Kudeta di Mali: Prancis menangguhkan kerja sama militer

(Untuk Filipina Del Monte)
07/06/21

Prancis untuk sementara menangguhkan operasi militer gabungan dengan pasukan Mali setelah kudeta oleh Kolonel Assimi Goïta pada 24 Mei. Hal ini diumumkan dalam siaran pers Kementerian Angkatan Bersenjata Transalpine dari mana juga dijelaskan bahwa keputusan tersebut akan ditinjau dalam beberapa hari mendatang sambil menunggu jaminan politik dari pemerintah Mali tentang proses transisi yang harus dipimpin, sesuai dengan agenda. .sebelumnya disetujui, dalam pemilihan baru pada Februari 2022.

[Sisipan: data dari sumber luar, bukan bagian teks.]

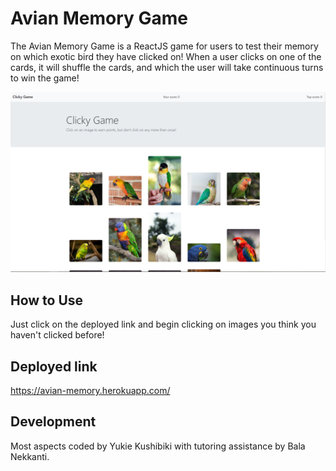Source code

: # Avian Memory Game

The Avian Memory Game is a ReactJS game for users to test their memory on which exotic bird they have clicked on! When a user clicks on one of the cards, it will shuffle the cards, and which the user will take continuous turns to win the game!

![Clicky game image](/public/clickygame.png)

## How to Use

Just click on the deployed link and begin clicking on images you think you haven't clicked before!

## Deployed link

https://avian-memory.herokuapp.com/

## Development

Most aspects coded by Yukie Kushibiki with tutoring assistance by Bala Nekkanti.
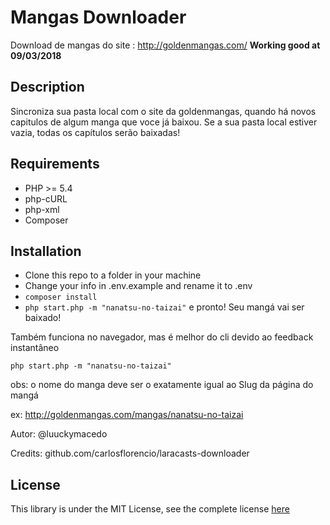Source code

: # Mangas Downloader

Download de mangas do site : http://goldenmangas.com/
**Working good at 09/03/2018**

## Description
Sincroniza sua pasta local com o site da goldenmangas, quando há novos capitulos de algum manga que voce já baixou.
Se a sua pasta local estiver vazia, todas os capítulos serão baixadas!

## Requirements
- PHP >= 5.4
- php-cURL
- php-xml
- Composer

## Installation
- Clone this repo to a folder in your machine
- Change your info in .env.example and rename it to .env
- `composer install`
- `php start.php -m "nanatsu-no-taizai"` e pronto! Seu mangá vai ser baixado!

Também funciona no navegador, mas é melhor do cli devido ao feedback instantâneo

    php start.php -m "nanatsu-no-taizai" 
  
  obs: o nome do manga deve ser o exatamente igual ao Slug da página do mangá
  
  ex: http://goldenmangas.com/mangas/nanatsu-no-taizai
  

Autor: @luuckymacedo

Credits: github.com/carlosflorencio/laracasts-downloader
## License
This library is under the MIT License, see the complete license [here](LICENSE)
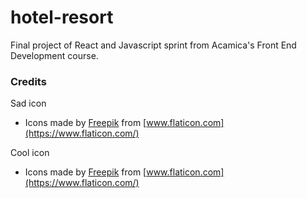 # hotel-resort
Final project of React and Javascript sprint from Acamica's Front End Development course.


### Credits

Sad icon
- Icons made by [Freepik](https://www.freepik.com) from [www.flaticon.com](https://www.flaticon.com/)

Cool icon
- Icons made by [Freepik](https://www.freepik.com) from [www.flaticon.com](https://www.flaticon.com/)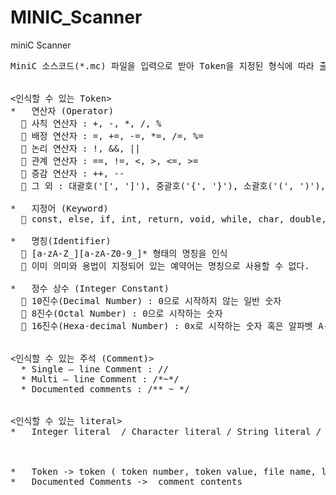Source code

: # MINIC_Scanner
miniC Scanner

<pre>
MiniC 소스코드(*.mc) 파일을 입력으로 받아 Token을 지정된 형식에 따라 출력한다.  


<인식할 수 있는 Token> 
*	연산자 (Operator)    
  	사칙 연산자 : +, -, *, /, %  
  	배정 연산자 : =, +=, -=, *=, /=, %=  
  	논리 연산자 : !, &&, ||  
  	관계 연산자 : ==, !=, <, >, <=, >=  
  	증감 연산자 : ++, --  
  	그 외 : 대괄호('[', ']'), 중괄호('{', '}'), 소괄호('(', ')'), 컴마(','), 세미콜론(';'), 콜론(‘:’)   
    
*	지정어 (Keyword)
  	const, else, if, int, return, void, while, char, double, for, do, goto, switch, case, break, default
  
*	명칭(Identifier)  
  	[a-zA-Z_][a-zA-Z0-9_]* 형태의 명칭을 인식   
  	이미 의미와 용법이 지정되어 있는 예약어는 명칭으로 사용할 수 없다.  
  
*	정수 상수 (Integer Constant)  
  	10진수(Decimal Number) : 0으로 시작하지 않는 일반 숫자  
  	8진수(Octal Number) : 0으로 시작하는 숫자  
  	16진수(Hexa-decimal Number) : 0x로 시작하는 숫자 혹은 알파벳 A-F  
  
  
<인식할 수 있는 주석 (Comment)>    
  *	Single – line Comment : //  
  *	Multi – line Comment : /*~*/  
  *	Documented comments : /** ~ */  
  
  
<인식할 수 있는 literal>  
*	Integer literal  / Character literal / String literal / Double literal  


<token 출력 형식>  
*	Token -> token ( token number, token value, file name, line number, column number )  
*	Documented Comments ->  comment contents  
</pre>
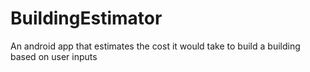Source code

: # BuildingEstimator
An android app that estimates the cost it would take to build a building based on user inputs
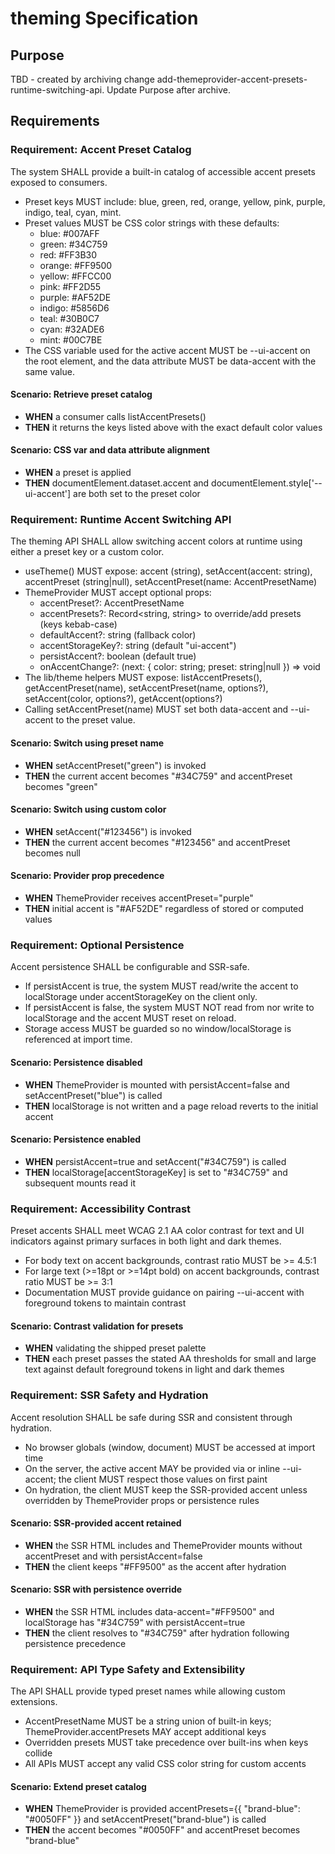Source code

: # theming Specification

## Purpose
TBD - created by archiving change add-themeprovider-accent-presets-runtime-switching-api. Update Purpose after archive.
## Requirements
### Requirement: Accent Preset Catalog
The system SHALL provide a built-in catalog of accessible accent presets exposed to consumers.

- Preset keys MUST include: blue, green, red, orange, yellow, pink, purple, indigo, teal, cyan, mint.
- Preset values MUST be CSS color strings with these defaults:
  - blue: #007AFF
  - green: #34C759
  - red: #FF3B30
  - orange: #FF9500
  - yellow: #FFCC00
  - pink: #FF2D55
  - purple: #AF52DE
  - indigo: #5856D6
  - teal: #30B0C7
  - cyan: #32ADE6
  - mint: #00C7BE
- The CSS variable used for the active accent MUST be --ui-accent on the root element, and the data attribute MUST be data-accent with the same value.

#### Scenario: Retrieve preset catalog
- **WHEN** a consumer calls listAccentPresets()
- **THEN** it returns the keys listed above with the exact default color values

#### Scenario: CSS var and data attribute alignment
- **WHEN** a preset is applied
- **THEN** documentElement.dataset.accent and documentElement.style['--ui-accent'] are both set to the preset color

### Requirement: Runtime Accent Switching API
The theming API SHALL allow switching accent colors at runtime using either a preset key or a custom color.

- useTheme() MUST expose: accent (string), setAccent(accent: string), accentPreset (string|null), setAccentPreset(name: AccentPresetName)
- ThemeProvider MUST accept optional props:
  - accentPreset?: AccentPresetName
  - accentPresets?: Record<string, string> to override/add presets (keys kebab-case)
  - defaultAccent?: string (fallback color)
  - accentStorageKey?: string (default "ui-accent")
  - persistAccent?: boolean (default true)
  - onAccentChange?: (next: { color: string; preset: string|null }) => void
- The lib/theme helpers MUST expose: listAccentPresets(), getAccentPreset(name), setAccentPreset(name, options?), setAccent(color, options?), getAccent(options?)
- Calling setAccentPreset(name) MUST set both data-accent and --ui-accent to the preset value.

#### Scenario: Switch using preset name
- **WHEN** setAccentPreset("green") is invoked
- **THEN** the current accent becomes "#34C759" and accentPreset becomes "green"

#### Scenario: Switch using custom color
- **WHEN** setAccent("#123456") is invoked
- **THEN** the current accent becomes "#123456" and accentPreset becomes null

#### Scenario: Provider prop precedence
- **WHEN** ThemeProvider receives accentPreset="purple"
- **THEN** initial accent is "#AF52DE" regardless of stored or computed values

### Requirement: Optional Persistence
Accent persistence SHALL be configurable and SSR-safe.

- If persistAccent is true, the system MUST read/write the accent to localStorage under accentStorageKey on the client only.
- If persistAccent is false, the system MUST NOT read from nor write to localStorage and the accent MUST reset on reload.
- Storage access MUST be guarded so no window/localStorage is referenced at import time.

#### Scenario: Persistence disabled
- **WHEN** ThemeProvider is mounted with persistAccent=false and setAccentPreset("blue") is called
- **THEN** localStorage is not written and a page reload reverts to the initial accent

#### Scenario: Persistence enabled
- **WHEN** persistAccent=true and setAccent("#34C759") is called
- **THEN** localStorage[accentStorageKey] is set to "#34C759" and subsequent mounts read it

### Requirement: Accessibility Contrast
Preset accents SHALL meet WCAG 2.1 AA color contrast for text and UI indicators against primary surfaces in both light and dark themes.

- For body text on accent backgrounds, contrast ratio MUST be >= 4.5:1
- For large text (>=18pt or >=14pt bold) on accent backgrounds, contrast ratio MUST be >= 3:1
- Documentation MUST provide guidance on pairing --ui-accent with foreground tokens to maintain contrast

#### Scenario: Contrast validation for presets
- **WHEN** validating the shipped preset palette
- **THEN** each preset passes the stated AA thresholds for small and large text against default foreground tokens in light and dark themes

### Requirement: SSR Safety and Hydration
Accent resolution SHALL be safe during SSR and consistent through hydration.

- No browser globals (window, document) MUST be accessed at import time
- On the server, the active accent MAY be provided via <html data-accent="..."> or inline --ui-accent; the client MUST respect those values on first paint
- On hydration, the client MUST keep the SSR-provided accent unless overridden by ThemeProvider props or persistence rules

#### Scenario: SSR-provided accent retained
- **WHEN** the SSR HTML includes <html data-accent="#FF9500"> and ThemeProvider mounts without accentPreset and with persistAccent=false
- **THEN** the client keeps "#FF9500" as the accent after hydration

#### Scenario: SSR with persistence override
- **WHEN** the SSR HTML includes data-accent="#FF9500" and localStorage has "#34C759" with persistAccent=true
- **THEN** the client resolves to "#34C759" after hydration following persistence precedence

### Requirement: API Type Safety and Extensibility
The API SHALL provide typed preset names while allowing custom extensions.

- AccentPresetName MUST be a string union of built-in keys; ThemeProvider.accentPresets MAY accept additional keys
- Overridden presets MUST take precedence over built-ins when keys collide
- All APIs MUST accept any valid CSS color string for custom accents

#### Scenario: Extend preset catalog
- **WHEN** ThemeProvider is provided accentPresets={{ "brand-blue": "#0050FF" }} and setAccentPreset("brand-blue") is called
- **THEN** the accent becomes "#0050FF" and accentPreset becomes "brand-blue"

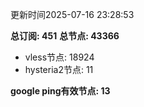 更新时间2025-07-16 23:28:53

**总订阅: 451**
**总节点: 43366**
- vless节点: 18924
- hysteria2节点: 11

**google ping有效节点: 13**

Untuk saat ini, pasukan Prancis akan terus beroperasi di Mali melawan para jihadis tetapi tidak lagi memberikan dukungan, koordinasi dan nasihat kepada Tentara Mali; komunike menteri menetapkan bahwa "Menunggu jaminan yang diperlukan, Prancis [...] telah memutuskan untuk menangguhkan, secara konservatif dan sementara, operasi militer gabungan dengan pasukan Mali, serta misi penasehat untuk mendukung mereka".

Presiden Sementara Bah Ndaw dan Perdana Menteri Moctar Uane mengundurkan diri pekan lalu, dua hari setelah penangkapan mereka oleh Tentara Mali setelah perombakan pemerintah bermasalah yang memperburuk krisis politik-kelembagaan yang dihadapi negara itu. Sudah pada akhir Mei, Amerika Serikat telah menangguhkan kerja sama militer dengan Mali dan Prancis mengambil langkah yang sama mengikuti indikasi Presiden Emmanuel Macron, yang telah mengumumkan pada 25 Mei bahwa ia siap untuk memilih sanksi keras terhadap Goïta dan orang-orang di Mali yang menyerukan dialog dengan para jihadis untuk mengakhiri konflik yang sedang berlangsung.

Pernyataan Macron telah memasuki perdebatan politik yang lebih luas - tetapi juga dengan implikasi teknis-militer yang menarik - pada Operasi Prancis Barkhane, tentang kemampuan operasional militer Afrika G5-Sahel dan lebih umum lagi tentang peran Paris dalam masalah geostrategis Afrika Barat. Faktanya, Elysee tidak menyembunyikan kebingungan tentang komitmen militer yang sangat memberatkan bagi Prancis yang memiliki 5.100 tentara yang terlibat di lapangan di Sahel dan yang, terlebih lagi, tidak menerima dukungan yang diperlukan dari sekutu Afrika (v.articolo) dalam memerangi terorisme. Berdasarkan argumen-argumen ini, ada ide yang sangat sederhana: Prancis tidak dapat memerangi Islamisme militan sendirian di Sahel dan tanpa institusi yang stabil dan dilegitimasi secara internasional di negara-negara sekutu. Itu sebabnya para peserta "koalisi rela" Satgas Takuba upaya yang lebih besar diminta di lapangan dan pengumuman intervensi Italia yang akan datang di wilayah tersebut juga disambut di Paris (v.articolo).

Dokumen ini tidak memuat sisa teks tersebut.